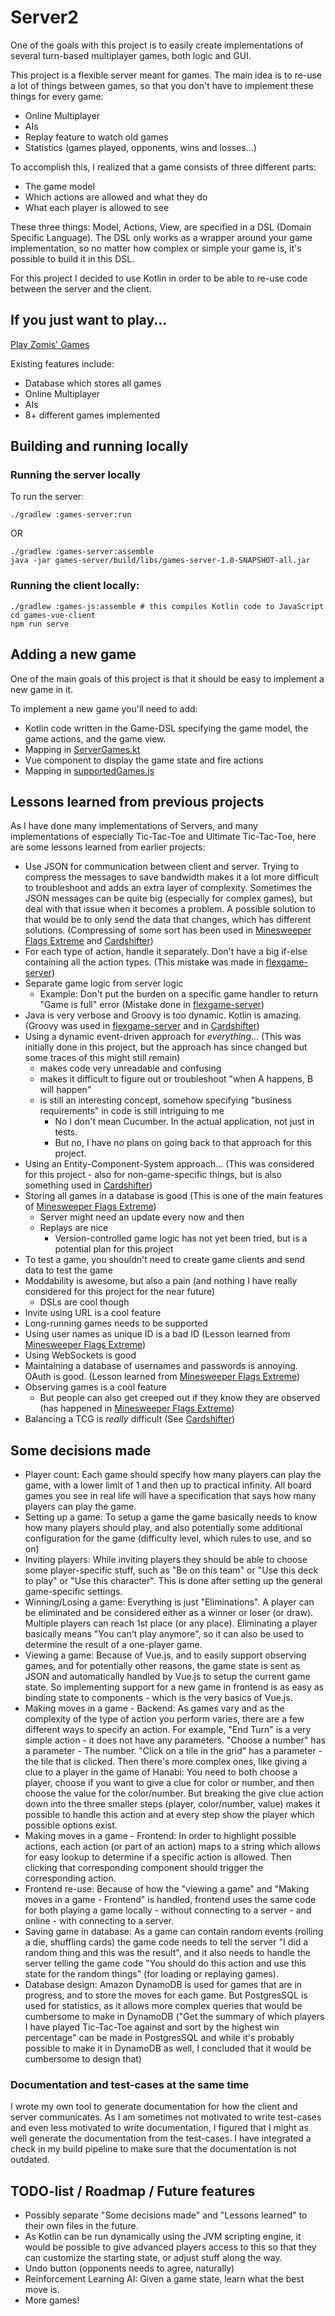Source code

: # Server2

One of the goals with this project is to easily create implementations of several turn-based multiplayer games, both logic and GUI.

This project is a flexible server meant for games. The main idea is to re-use a lot of things between games, so that you don't have to implement these things for every game:

- Online Multiplayer
- AIs
- Replay feature to watch old games
- Statistics (games played, opponents, wins and losses...)

To accomplish this, I realized that a game consists of three different parts:

- The game model
- Which actions are allowed and what they do
- What each player is allowed to see

These three things: Model, Actions, View, are specified in a DSL (Domain Specific Language). The DSL only works as a wrapper around your game implementation, so no matter how complex or simple your game is, it's possible to build it in this DSL.

For this project I decided to use Kotlin in order to be able to re-use code between the server and the client.

## If you just want to play...

[Play Zomis' Games](https://games.zomis.net)

Existing features include:

- Database which stores all games
- Online Multiplayer
- AIs
- 8+ different games implemented

## Building and running locally

### Running the server locally

To run the server:

    ./gradlew :games-server:run

OR

    ./gradlew :games-server:assemble
    java -jar games-server/build/libs/games-server-1.0-SNAPSHOT-all.jar

### Running the client locally:

    ./gradlew :games-js:assemble # this compiles Kotlin code to JavaScript
    cd games-vue-client
    npm run serve

## Adding a new game

One of the main goals of this project is that it should be easy to implement a new game in it.

To implement a new game you'll need to add:

- Kotlin code written in the Game-DSL specifying the game model, the game actions, and the game view.
- Mapping in [ServerGames.kt](https://github.com/Zomis/Server2/blob/master/games-server/src/main/kotlin/net/zomis/games/server2/ServerGames.kt)
- Vue component to display the game state and fire actions
- Mapping in [supportedGames.js](https://github.com/Zomis/Server2/blob/master/games-vue-client/src/supportedGames.js)

## Lessons learned from previous projects

As I have done many implementations of Servers, and many implementations of especially Tic-Tac-Toe and Ultimate Tic-Tac-Toe, here are some lessons learned from earlier projects:

- Use JSON for communication between client and server. Trying to compress the messages to save bandwidth makes it a lot more difficult to troubleshoot and adds an extra layer of complexity.
 Sometimes the JSON messages can be quite big (especially for complex games), but deal with that issue when it becomes a problem. A possible solution to that would be to only send the data that changes, which has different solutions. (Compressing of some sort has been used in [Minesweeper Flags Extreme](https://github.com/Zomis/minesweeper-flags-client/) and [Cardshifter](https://github.com/Cardshifter/Cardshifter/))
- For each type of action, handle it separately. Don't have a big if-else containing all the action types. (This mistake was made in [flexgame-server](https://github.com/Zomis/flexgame-server/blob/first/flexgame-server/src/main/java/net/zomis/spring/games/impls/ur/RoyalGameOfUrHelper.java#L101))
- Separate game logic from server logic
  - Example: Don't put the burden on a specific game handler to return "Game is full" error (Mistake done in [flexgame-server](https://github.com/Zomis/flexgame-server/blob/first/flexgame-server/src/main/java/net/zomis/spring/games/impls/ur/RoyalGameOfUrHelper.java#L34))
- Java is very verbose and Groovy is too dynamic. Kotlin is amazing. (Groovy was used in [flexgame-server](https://github.com/Zomis/flexgame-server/) and in [Cardshifter](https://github.com/Cardshifter/Cardshifter/))
- Using a dynamic event-driven approach for *everything*... (This was initially done in this project, but the approach has since changed but some traces of this might still remain)
  - makes code very unreadable and confusing
  - makes it difficult to figure out or troubleshoot "when A happens, B will happen"
  - is still an interesting concept, somehow specifying "business requirements" in code is still intriguing to me
    - No I don't mean Cucumber. In the actual application, not just in tests.
    - But no, I have no plans on going back to that approach for this project.
- Using an Entity-Component-System approach... (This was considered for this project - also for non-game-specific things, but is also something used in [Cardshifter](https://github.com/Cardshifter/Cardshifter/))
- Storing all games in a database is good (This is one of the main features of [Minesweeper Flags Extreme](https://play.minesweeperflags.net))
  - Server might need an update every now and then
  - Replays are nice
    - Version-controlled game logic has not yet been tried, but is a potential plan for this project
- To test a game, you shouldn't need to create game clients and send data to test the game
- Moddability is awesome, but also a pain (and nothing I have really considered for this project for the near future)
  - DSLs are cool though
- Invite using URL is a cool feature
- Long-running games needs to be supported
- Using user names as unique ID is a bad ID (Lesson learned from [Minesweeper Flags Extreme](https://play.minesweeperflags.net))
- Using WebSockets is good
- Maintaining a database of usernames and passwords is annoying. OAuth is good. (Lesson learned from [Minesweeper Flags Extreme](https://play.minesweeperflags.net))
- Observing games is a cool feature
  - But people can also get creeped out if they know they are observed (has happened in [Minesweeper Flags Extreme](https://play.minesweeperflags.net))
- Balancing a TCG is *really* difficult (See [Cardshifter](https://github.com/Cardshifter/Cardshifter/))

## Some decisions made

- Player count: Each game should specify how many players can play the game, with a lower limit of 1 and then up to practical infinity. All board games you see in real life will have a specification that says how many players can play the game.
- Setting up a game: To setup a game the game basically needs to know how many players should play, and also potentially some additional configuration for the game (difficulty level, which rules to use, and so on)
- Inviting players: While inviting players they should be able to choose some player-specific stuff, such as "Be on this team" or "Use this deck to play" or "Use this character". This is done after setting up the general game-specific settings.
- Winning/Losing a game: Everything is just "Eliminations". A player can be eliminated and be considered either as a winner or loser (or draw). Multiple players can reach 1st place (or any place). Eliminating a player basically means "You can't play anymore", so it can also be used to determine the result of a one-player game.
- Viewing a game: Because of Vue.js, and to easily support observing games, and for potentially other reasons, the game state is sent as JSON and automatically handled by Vue.js to setup the current game state. So implementing support for a new game in frontend is as easy as binding state to components - which is the very basics of Vue.js.
- Making moves in a game - Backend: As games vary and as the complexity of the type of action you perform varies, there are a few different ways to specify an action. For example, "End Turn" is a very simple action - it does not have any parameters. "Choose a number" has a parameter - The number. "Click on a tile in the grid" has a parameter - the tile that is clicked. Then there's more complex ones, like giving a clue to a player in the game of Hanabi: You need to both choose a player, choose if you want to give a clue for color or number, and then choose the value for the color/number. But breaking the give clue action down into the three smaller steps (player, color/number, value) makes it possible to handle this action and at every step show the player which possible options exist.
- Making moves in a game - Frontend: In order to highlight possible actions, each action (or part of an action) maps to a string which allows for easy lookup to determine if a specific action is allowed. Then clicking that corresponding component should trigger the corresponding action.
- Frontend re-use: Because of how the "viewing a game" and "Making moves in a game - Frontend" is handled, frontend uses the same code for both playing a game locally - without connecting to a server - and online - with connecting to a server.
- Saving game in database: As a game can contain random events (rolling a die, shuffling cards) the game code needs to tell the server "I did a random thing and this was the result", and it also needs to handle the server telling the game code "You should do this action and use this state for the random things" (for loading or replaying games).
- Database design: Amazon DynamoDB is used for games that are in progress, and to store the moves for each game. But PostgresSQL is used for statistics, as it allows more complex queries that would be cumbersome to make in DynamoDB ("Get the summary of which players I have played Tic-Tac-Toe against and sort by the highest win percentage" can be made in PostgresSQL and while it's probably possible to make it in DynamoDB as well, I concluded that it would be cumbersome to design that)

### Documentation and test-cases at the same time

I wrote my own tool to generate documentation for how the client and server communicates. As I am sometimes not motivated to write test-cases and even less motivated to write documentation, I figured that I might as well generate the documentation from the test-cases. I have integrated a check in my build pipeline to make sure that the documentation is not outdated.

## TODO-list / Roadmap / Future features

- Possibly separate "Some decisions made" and "Lessons learned" to their own files in the future.
- As Kotlin can be run dynamically using the JVM scripting engine, it would be possible to give advanced players access to this so that they can customize the starting state, or adjust stuff along the way.
- Undo button (opponents needs to agree, naturally)
- Reinforcement Learning AI: Given a game state, learn what the best move is.
- More games!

## Exercise description:
Please give the data again in full, exactly as written, but without any images.

## Problem solution:
Source code

: # Server2

One of the goals with this project is to easily create implementations of several turn-based multiplayer games, both logic and GUI.

This project is a flexible server meant for games. The main idea is to re-use a lot of things between games, so that you don't have to implement these things for every game:

- Online Multiplayer
- AIs
- Replay feature to watch old games
- Statistics (games played, opponents, wins and losses...)

To accomplish this, I realized that a game consists of three different parts:

- The game model
- Which actions are allowed and what they do
- What each player is allowed to see

These three things: Model, Actions, View, are specified in a DSL (Domain Specific Language). The DSL only works as a wrapper around your game implementation, so no matter how complex or simple your game is, it's possible to build it in this DSL.

For this project I decided to use Kotlin in order to be able to re-use code between the server and the client.

## If you just want to play...

[Play Zomis' Games](https://games.zomis.net)

Existing features include:

- Database which stores all games
- Online Multiplayer
- AIs
- 8+ different games implemented

## Building and running locally

### Running the server locally

To run the server:

    ./gradlew :games-server:run

OR

    ./gradlew :games-server:assemble
    java -jar games-server/build/libs/games-server-1.0-SNAPSHOT-all.jar

### Running the client locally:

    ./gradlew :games-js:assemble # this compiles Kotlin code to JavaScript
    cd games-vue-client
    npm run serve

## Adding a new game

One of the main goals of this project is that it should be easy to implement a new game in it.

To implement a new game you'll need to add:

- Kotlin code written in the Game-DSL specifying the game model, the game actions, and the game view.
- Mapping in [ServerGames.kt](https://github.com/Zomis/Server2/blob/master/games-server/src/main/kotlin/net/zomis/games/server2/ServerGames.kt)
- Vue component to display the game state and fire actions
- Mapping in [supportedGames.js](https://github.com/Zomis/Server2/blob/master/games-vue-client/src/supportedGames.js)

## Lessons learned from previous projects

As I have done many implementations of Servers, and many implementations of especially Tic-Tac-Toe and Ultimate Tic-Tac-Toe, here are some lessons learned from earlier projects:

- Use JSON for communication between client and server. Trying to compress the messages to save bandwidth makes it a lot more difficult to troubleshoot and adds an extra layer of complexity.
 Sometimes the JSON messages can be quite big (especially for complex games), but deal with that issue when it becomes a problem. A possible solution to that would be to only send the data that changes, which has different solutions. (Compressing of some sort has been used in [Minesweeper Flags Extreme](https://github.com/Zomis/minesweeper-flags-client/) and [Cardshifter](https://github.com/Cardshifter/Cardshifter/))
- For each type of action, handle it separately. Don't have a big if-else containing all the action types. (This mistake was made in [flexgame-server](https://github.com/Zomis/flexgame-server/blob/first/flexgame-server/src/main/java/net/zomis/spring/games/impls/ur/RoyalGameOfUrHelper.java#L101))
- Separate game logic from server logic
  - Example: Don't put the burden on a specific game handler to return "Game is full" error (Mistake done in [flexgame-server](https://github.com/Zomis/flexgame-server/blob/first/flexgame-server/src/main/java/net/zomis/spring/games/impls/ur/RoyalGameOfUrHelper.java#L34))
- Java is very verbose and Groovy is too dynamic. Kotlin is amazing. (Groovy was used in [flexgame-server](https://github.com/Zomis/flexgame-server/) and in [Cardshifter](https://github.com/Cardshifter/Cardshifter/))
- Using a dynamic event-driven approach for *everything*... (This was initially done in this project, but the approach has since changed but some traces of this might still remain)
  - makes code very unreadable and confusing
  - makes it difficult to figure out or troubleshoot "when A happens, B will happen"
  - is still an interesting concept, somehow specifying "business requirements" in code is still intriguing to me
    - No I don't mean Cucumber. In the actual application, not just in tests.
    - But no, I have no plans on going back to that approach for this project.
- Using an Entity-Component-System approach... (This was considered for this project - also for non-game-specific things, but is also something used in [Cardshifter](https://github.com/Cardshifter/Cardshifter/))
- Storing all games in a database is good (This is one of the main features of [Minesweeper Flags Extreme](https://play.minesweeperflags.net))
  - Server might need an update every now and then
  - Replays are nice
    - Version-controlled game logic has not yet been tried, but is a potential plan for this project
- To test a game, you shouldn't need to create game clients and send data to test the game
- Moddability is awesome, but also a pain (and nothing I have really considered for this project for the near future)
  - DSLs are cool though
- Invite using URL is a cool feature
- Long-running games needs to be supported
- Using user names as unique ID is a bad ID (Lesson learned from [Minesweeper Flags Extreme](https://play.minesweeperflags.net))
- Using WebSockets is good
- Maintaining a database of usernames and passwords is annoying. OAuth is good. (Lesson learned from [Minesweeper Flags Extreme](https://play.minesweeperflags.net))
- Observing games is a cool feature
  - But people can also get creeped out if they know they are observed (has happened in [Minesweeper Flags Extreme](https://play.minesweeperflags.net))
- Balancing a TCG is *really* difficult (See [Cardshifter](https://github.com/Cardshifter/Cardshifter/))

## Some decisions made

- Player count: Each game should specify how many players can play the game, with a lower limit of 1 and then up to practical infinity. All board games you see in real life will have a specification that says how many players can play the game.
- Setting up a game: To setup a game the game basically needs to know how many players should play, and also potentially some additional configuration for the game (difficulty level, which rules to use, and so on)
- Inviting players: While inviting players they should be able to choose some player-specific stuff, such as "Be on this team" or "Use this deck to play" or "Use this character". This is done after setting up the general game-specific settings.
- Winning/Losing a game: Everything is just "Eliminations". A player can be eliminated and be considered either as a winner or loser (or draw). Multiple players can reach 1st place (or any place). Eliminating a player basically means "You can't play anymore", so it can also be used to determine the result of a one-player game.
- Viewing a game: Because of Vue.js, and to easily support observing games, and for potentially other reasons, the game state is sent as JSON and automatically handled by Vue.js to setup the current game state. So implementing support for a new game in frontend is as easy as binding state to components - which is the very basics of Vue.js.
- Making moves in a game - Backend: As games vary and as the complexity of the type of action you perform varies, there are a few different ways to specify an action. For example, "End Turn" is a very simple action - it does not have any parameters. "Choose a number" has a parameter - The number. "Click on a tile in the grid" has a parameter - the tile that is clicked. Then there's more complex ones, like giving a clue to a player in the game of Hanabi: You need to both choose a player, choose if you want to give a clue for color or number, and then choose the value for the color/number. But breaking the give clue action down into the three smaller steps (player, color/number, value) makes it possible to handle this action and at every step show the player which possible options exist.
- Making moves in a game - Frontend: In order to highlight possible actions, each action (or part of an action) maps to a string which allows for easy lookup to determine if a specific action is allowed. Then clicking that corresponding component should trigger the corresponding action.
- Frontend re-use: Because of how the "viewing a game" and "Making moves in a game - Frontend" is handled, frontend uses the same code for both playing a game locally - without connecting to a server - and online - with connecting to a server.
- Saving game in database: As a game can contain random events (rolling a die, shuffling cards) the game code needs to tell the server "I did a random thing and this was the result", and it also needs to handle the server telling the game code "You should do this action and use this state for the random things" (for loading or replaying games).
- Database design: Amazon DynamoDB is used for games that are in progress, and to store the moves for each game. But PostgresSQL is used for statistics, as it allows more complex queries that would be cumbersome to make in DynamoDB ("Get the summary of which players I have played Tic-Tac-Toe against and sort by the highest win percentage" can be made in PostgresSQL and while it's probably possible to make it in DynamoDB as well, I concluded that it would be cumbersome to design that)

### Documentation and test-cases at the same time

I wrote my own tool to generate documentation for how the client and server communicates. As I am sometimes not motivated to write test-cases and even less motivated to write documentation, I figured that I might as well generate the documentation from the test-cases. I have integrated a check in my build pipeline to make sure that the documentation is not outdated.

## TODO-list / Roadmap / Future features

- Possibly separate "Some decisions made" and "Lessons learned" to their own files in the future.
- As Kotlin can be run dynamically using the JVM scripting engine, it would be possible to give advanced players access to this so that they can customize the starting state, or adjust stuff along the way.
- Undo button (opponents needs to agree, naturally)
- Reinforcement Learning AI: Given a game state, learn what the best move is.
- More games!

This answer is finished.